▶ _PROBLEM REQUIREMENTS_: Starting at the line with "It miight be", set down each line of the entries below through the last one, exactly as it stands.

▶ _SOURCE MATERIAL_:
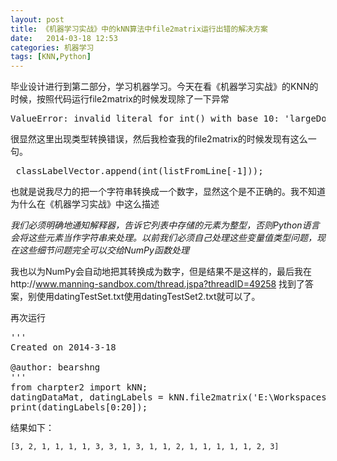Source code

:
 ```yaml
---
layout: post
title: 《机器学习实战》中的kNN算法中file2matrix运行出错的解决方案
date:   2014-03-18 12:53
categories: 机器学习
tags: [KNN,Python]
---
```


毕业设计进行到第二部分，学习机器学习。今天在看《机器学习实战》的KNN的时候，按照代码运行file2matrix的时候发现除了一下异常
<pre class="brush: text; gutter: true">ValueError: invalid literal for int() with base 10: &#039;largeDoses&#039;</pre>
很显然这里出现类型转换错误，然后我检查我的file2matrix的时候发现有这么一句。
<pre class="brush: python; gutter: true"> classLabelVector.append(int(listFromLine[-1]));</pre>
也就是说我尽力的把一个字符串转换成一个数字，显然这个是不正确的。我不知道为什么在《机器学习实战》中这么描述

<em>我们必须明确地通知解释器，告诉它列表中存储的元素为整型，否则Python语言会将这些元素当作字符串来处理。以前我们必须自己处理这些变量值类型问题，现在这些细节问题完全可以交给NumPy函数处理</em>

我也以为NumPy会自动地把其转换成为数字，但是结果不是这样的，最后我在http://www.manning-sandbox.com/thread.jspa?threadID=49258 找到了答案，别使用datingTestSet.txt使用datingTestSet2.txt就可以了。

再次运行
<pre class="brush: python; gutter: true">&#039;&#039;&#039;
Created on 2014-3-18

@author: bearshng
&#039;&#039;&#039;
from charpter2 import kNN;
datingDataMat, datingLabels = kNN.file2matrix(&#039;E:\Workspaces\eclipse\machinelearninginaction\Ch02\datingTestSet2.txt&#039;);
print(datingLabels[0:20]);</pre>
结果如下：


    [3, 2, 1, 1, 1, 1, 3, 3, 1, 3, 1, 1, 2, 1, 1, 1, 1, 1, 2, 3]
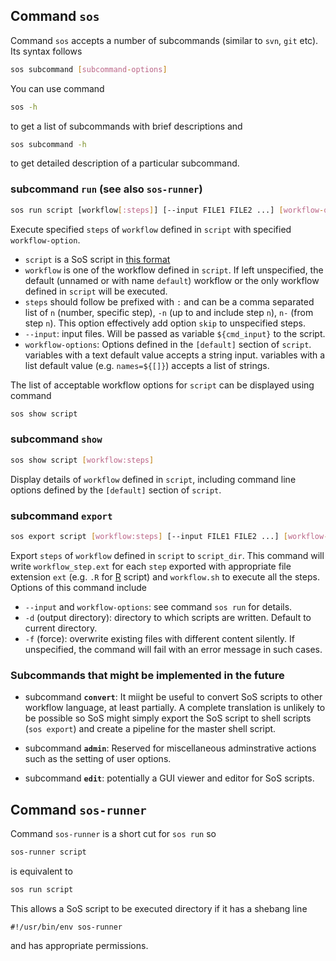 ## Command `sos`
Command `sos` accepts a number of subcommands (similar to `svn`, `git` etc). Its syntax follows

```bash
sos subcommand [subcommand-options]
```

You can use command

```bash
sos -h
```

to get a list of subcommands with brief descriptions and

```bash
sos subcommand -h
```

to get detailed description of a particular subcommand.


### subcommand `run` (see also `sos-runner`)

```bash
sos run script [workflow[:steps]] [--input FILE1 FILE2 ...] [workflow-options] 
```

Execute specified `steps` of `workflow` defined in `script` with specified `workflow-option`.

* `script` is a SoS script in [this format](doc/sos_format_v1.md)
* `workflow` is one of the workflow defined in `script`. If left unspecified, the default (unnamed or with name `default`) workflow or the only workflow defined in `script` will be executed.
* `steps` should follow be prefixed with `:` and can be a comma separated list of `n` (number, specific step), `-n` (up to and include step `n`), `n-` (from step `n`). This option effectively add option `skip` to unspecified steps.
* `--input`: input files. Will be passed as variable `${cmd_input}` to the script.
* `workflow-options`: Options defined in the `[default]` section of `script`. variables with a text default value accepts a string input. variables with a list default value (e.g. `names=${[]}`)  accepts a list of strings.

The list of acceptable workflow options for `script` can be displayed using command

```bash
sos show script
```
### subcommand `show`

```bash
sos show script [workflow:steps] 
```

Display details of `workflow` defined in `script`, including command line options defined by the `[default]` section of `script`.

### subcommand `export`

```bash
sos export script [workflow:steps] [--input FILE1 FILE2 ...] [workflow-options] [-d OUTPUT_DIR] [-f]
```

Export `steps` of `workflow` defined in `script` to `script_dir`. This command will write `workflow_step.ext` for each `step` exported with appropriate file extension `ext` (e.g. `.R` for [R](https://www.r-project.org/) script) and `workflow.sh` to execute all the steps. Options of this command include

* `--input` and `workflow-options`: see command `sos run` for details.
*  `-d` (output directory): directory to which scripts are written. Default to current directory.
*  `-f` (force): overwrite existing files with different content silently. If unspecified, the command will fail with an error message in such cases. 

### Subcommands that might be implemented in the future
* subcommand **`convert`**:
  It miight be useful to convert SoS scripts to other workflow language, at least partially. A complete translation is unlikely to be possible so SoS might simply export the SoS script to shell scripts (`sos export`) and create a pipeline for the master shell script. 

* subcommand **`admin`**:
  Reserved for miscellaneous adminstrative actions such as the setting of user options.
  
* subcommand **`edit`**: potentially a GUI viewer and editor for SoS scripts.
 
## Command `sos-runner`

Command `sos-runner` is a short cut for ``sos run`` so

```bash
sos-runner script
```

is equivalent to

```bash
sos run script
```

This allows a SoS script to be executed directory if it has a shebang line

```
#!/usr/bin/env sos-runner
```

and has appropriate permissions.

▶ _REPLY TO THE EXERCISE_:
  It miight be useful to convert SoS scripts to other workflow language, at least partially. A complete translation is unlikely to be possible so SoS might simply export the SoS script to shell scripts (`sos export`) and create a pipeline for the master shell script. 

* subcommand **`admin`**:
  Reserved for miscellaneous adminstrative actions such as the setting of user options.
  
* subcommand **`edit`**: potentially a GUI viewer and editor for SoS scripts.
 
## Command `sos-runner`

Command `sos-runner` is a short cut for ``sos run`` so

```bash
sos-runner script
```

is equivalent to

```bash
sos run script
```

This allows a SoS script to be executed directory if it has a shebang line

```
#!/usr/bin/env sos-runner
```

and has appropriate permissions.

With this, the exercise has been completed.